A University of Florida program that helps needy families and teaches health-care students the value of teamwork soon will have new funding from UF Health Science Center colleges.

In July, the Keeping Families Healthy program will begin receiving part of a $100,000 fund provided by UF's colleges of Dentistry, Health Professions, Medicine and Pharmacy through a two-year agreement that has each college contributing $25,000 per year to promote interdisciplinary education. Students from all four colleges will participate in the program during 2003-04.

"Funding from the colleges will help replace private grants ending June 30," said Richard Davidson, M.D., an alumni distinguished professor of medicine and director of the program. The state Area Health Education Centers system will provide an additional $50,000 per year to fund Health Science Center interdisciplinary programs, which bring together students from different academic disciplines to work as teams, much like working professionals.

"We're grateful to the colleges and to AHEC for their contributions, and we're planning many enhancements to the program," said Davidson, who directs the UF College of Medicine's Office of Generalist Education. The office oversees Keeping Families Healthy and other interdisciplinary programs funded by Health Science Center colleges.

"The new funding will enable Keeping Families Healthy to provide better services to local families, from recruitment to case management," said Rhondda Waddell, M.S.W., associate director for the program, which targets medically underserved people in Alachua County.

As one of the nation's largest programs of its kind, Keeping Families Healthy helps 150 volunteer families each year, totaling about 300 people," Waddell said. "Each family is matched with a team of students from several colleges, who make home visits throughout the year to gather health data and develop a -prevention prescription- for one family member to promote health maintenance or disease prevention," she said.

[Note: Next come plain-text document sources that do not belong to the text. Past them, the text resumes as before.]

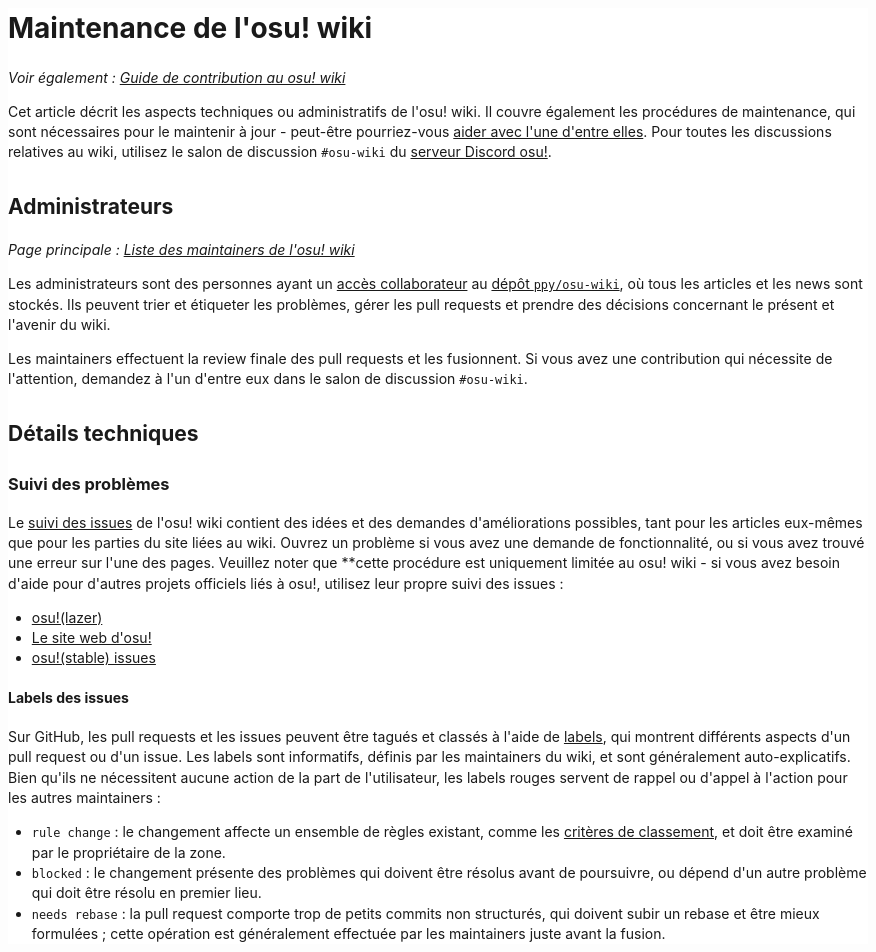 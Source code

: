# Maintenance de l'osu! wiki

*Voir également : [Guide de contribution au osu! wiki](/wiki/osu!_wiki/Contribution_guide)*

Cet article décrit les aspects techniques ou administratifs de l'osu! wiki. Il couvre également les procédures de maintenance, qui sont nécessaires pour le maintenir à jour - peut-être pourriez-vous [aider avec l'une d'entre elles](#routines). Pour toutes les discussions relatives au wiki, utilisez le salon de discussion `#osu-wiki` du [serveur Discord osu!](/wiki/Community/osu!_Discord_server).

## Administrateurs

*Page principale : [Liste des maintainers de l'osu! wiki](/wiki/People/osu!_wiki_maintainers)*

Les administrateurs sont des personnes ayant un [accès collaborateur](https://docs.github.com/fr/account-and-profile/setting-up-and-managing-your-personal-account-on-github/managing-personal-account-settings/permission-levels-for-a-personal-account-repository#collaborator-access-for-a-repository-owned-by-a-personal-account) au [dépôt `ppy/osu-wiki`](https://github.com/ppy/osu-wiki/), où tous les articles et les news sont stockés. Ils peuvent trier et étiqueter les problèmes, gérer les pull requests et prendre des décisions concernant le présent et l'avenir du wiki.

Les maintainers effectuent la review finale des pull requests et les fusionnent. Si vous avez une contribution qui nécessite de l'attention, demandez à l'un d'entre eux dans le salon de discussion `#osu-wiki`.

## Détails techniques

### Suivi des problèmes

Le [suivi des issues](https://github.com/ppy/osu-wiki/issues) de l'osu! wiki contient des idées et des demandes d'améliorations possibles, tant pour les articles eux-mêmes que pour les parties du site liées au wiki. Ouvrez un problème si vous avez une demande de fonctionnalité, ou si vous avez trouvé une erreur sur l'une des pages. Veuillez noter que **cette procédure est uniquement limitée au osu! wiki - si vous avez besoin d'aide pour d'autres projets officiels liés à osu!, utilisez leur propre suivi des issues :

- [osu!(lazer)](https://github.com/ppy/osu)
- [Le site web d'osu!](https://github.com/ppy/osu-web/)
- [osu!(stable) issues](https://github.com/ppy/osu-stable-issues)

#### Labels des issues

Sur GitHub, les pull requests et les issues peuvent être tagués et classés à l'aide de [labels](https://github.com/ppy/osu-wiki/labels), qui montrent différents aspects d'un pull request ou d'un issue. Les labels sont informatifs, définis par les maintainers du wiki, et sont généralement auto-explicatifs. Bien qu'ils ne nécessitent aucune action de la part de l'utilisateur, les labels rouges servent de rappel ou d'appel à l'action pour les autres maintainers :

- `rule change` : le changement affecte un ensemble de règles existant, comme les [critères de classement](/wiki/Ranking_Criteria), et doit être examiné par le propriétaire de la zone.
- `blocked` : le changement présente des problèmes qui doivent être résolus avant de poursuivre, ou dépend d'un autre problème qui doit être résolu en premier lieu.
- `needs rebase` : la pull request comporte trop de petits commits non structurés, qui doivent subir un rebase et être mieux formulées ; cette opération est généralement effectuée par les maintainers juste avant la fusion.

The prescription establishes realistic goals and an action plan that can focus on anything from weight loss to health insurance coverage to home improvement, Waddell said. Students are expected to help implement the plan and follow up to assess the family member's compliance. Pairs of UF faculty from the colleges supervise the teams, and social workers provide logistical support.

"The students get very creative," she said. "But the family members are the main decision-makers in determining what the students will do."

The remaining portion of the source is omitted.